White & Case has grown rapidly in London as of late, with the firm now offering 50 training contracts annually as it goes head-to-head with the magic circle. The financials are looking rosy too, with the corporate finance-focused US giant boosting turnover again this year, this time by 14% following a 10% rise the year previously, to a new record high of $2.05 billion (£1.69 billion).
$350 million (£288 million) of this figure came from the firm’s London office, up from $328 million (£270 million) last year, underlining the importance of the UK to White & Case. Certainly, working here is a very different experience to one of the many US firm London offices that offer just a handful of graduate places.
As it has grown White & Case has built out its London training infrastructure. Nevertheless, the lighter supervisory touch approach associated with American firms still applies to a certain extent. “I often get to both figure out and execute tasks all by myself — the responsibility is both scary and really good practice,” one W&C trainee tells us. Happily, the firm has some of the most mutually supportive trainees around, with “always someone you can approach for tips, suggestions and help”. Partners, meanwhile, are said to be “much less terrifying than elsewhere”.
The work is “generally good and interesting”, and those who prove themselves find it’s a virtuous cycle. Another rookie reports: “If you show you are capable of completing simple tasks, associates will try and give you more responsibility with interesting work where possible.” However, slightly envious glances are often made towards UK firms with low-cost centres. “There are some tasks which are not very interesting which it feels like could be done by a support team if W&C had the infrastructure in place,” we are told.
Technological improvements are gradually filling this gap, as the firm adopts new efficiency-boosting tools — and pushes its lawyers to get trained on their use. A trainee reports: “We’re getting there. Not pioneers but increasingly recognising and seeking out technology that can make work more efficient.”

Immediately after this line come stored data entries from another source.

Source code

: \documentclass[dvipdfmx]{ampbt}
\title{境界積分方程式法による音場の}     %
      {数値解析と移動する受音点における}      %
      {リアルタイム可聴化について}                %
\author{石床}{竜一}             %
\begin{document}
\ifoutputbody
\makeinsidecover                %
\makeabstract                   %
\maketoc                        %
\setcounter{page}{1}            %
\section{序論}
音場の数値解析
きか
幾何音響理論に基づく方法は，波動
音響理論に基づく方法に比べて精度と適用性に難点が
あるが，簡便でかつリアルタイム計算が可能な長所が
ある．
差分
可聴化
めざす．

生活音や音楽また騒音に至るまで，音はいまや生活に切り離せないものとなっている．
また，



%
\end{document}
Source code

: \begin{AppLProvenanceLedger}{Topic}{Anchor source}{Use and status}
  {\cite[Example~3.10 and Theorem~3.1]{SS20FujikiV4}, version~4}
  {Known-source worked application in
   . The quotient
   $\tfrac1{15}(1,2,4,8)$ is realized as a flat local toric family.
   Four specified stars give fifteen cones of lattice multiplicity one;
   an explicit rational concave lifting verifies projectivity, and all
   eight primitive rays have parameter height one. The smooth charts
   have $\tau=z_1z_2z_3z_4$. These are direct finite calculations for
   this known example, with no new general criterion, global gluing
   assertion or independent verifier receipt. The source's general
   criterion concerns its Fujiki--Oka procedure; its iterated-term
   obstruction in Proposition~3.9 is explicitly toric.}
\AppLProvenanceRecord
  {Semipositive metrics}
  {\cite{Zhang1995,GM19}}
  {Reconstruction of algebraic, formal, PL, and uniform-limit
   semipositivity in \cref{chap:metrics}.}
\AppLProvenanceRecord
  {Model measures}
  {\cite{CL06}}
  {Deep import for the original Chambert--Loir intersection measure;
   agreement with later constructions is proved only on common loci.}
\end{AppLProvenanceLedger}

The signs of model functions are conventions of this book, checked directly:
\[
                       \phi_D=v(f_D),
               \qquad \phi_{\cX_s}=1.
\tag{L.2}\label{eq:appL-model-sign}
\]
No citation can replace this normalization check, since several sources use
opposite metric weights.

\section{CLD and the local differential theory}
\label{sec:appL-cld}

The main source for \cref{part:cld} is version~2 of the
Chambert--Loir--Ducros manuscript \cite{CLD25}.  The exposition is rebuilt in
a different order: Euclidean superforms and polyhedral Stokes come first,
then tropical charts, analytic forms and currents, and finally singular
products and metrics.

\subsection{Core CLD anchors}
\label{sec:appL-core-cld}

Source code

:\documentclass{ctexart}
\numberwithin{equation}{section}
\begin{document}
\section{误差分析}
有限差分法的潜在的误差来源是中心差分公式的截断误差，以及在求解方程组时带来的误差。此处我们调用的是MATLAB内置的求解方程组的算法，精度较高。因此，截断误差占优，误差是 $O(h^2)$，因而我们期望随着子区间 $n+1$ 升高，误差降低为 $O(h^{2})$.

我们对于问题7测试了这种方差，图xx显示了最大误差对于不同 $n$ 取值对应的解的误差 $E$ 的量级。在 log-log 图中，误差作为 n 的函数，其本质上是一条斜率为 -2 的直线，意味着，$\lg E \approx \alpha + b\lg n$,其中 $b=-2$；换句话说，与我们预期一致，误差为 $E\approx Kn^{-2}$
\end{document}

What most of those UK firms with support teams elsewhere certainly don’t do is pay their London trainees as much as White & Case does. Newly qualified salaries stand at £105,000. The trade-off is longer hours that include some work that other firms may outsource, alongside the more complex tasks. In order to fit it all in, don’t expect to get out of the office much before 9pm if you are in a corporate or banking seat. For other departments the hours are less intense. One insider sums it up like this: “[Work/life balance] depends on the department, some parts of the office will be dead by 6.30pm whilst others are bustling until 2am.”
Another adds: “The long hours are part of the expectation. Weekends are generally free but time in the week outside of work is limited.”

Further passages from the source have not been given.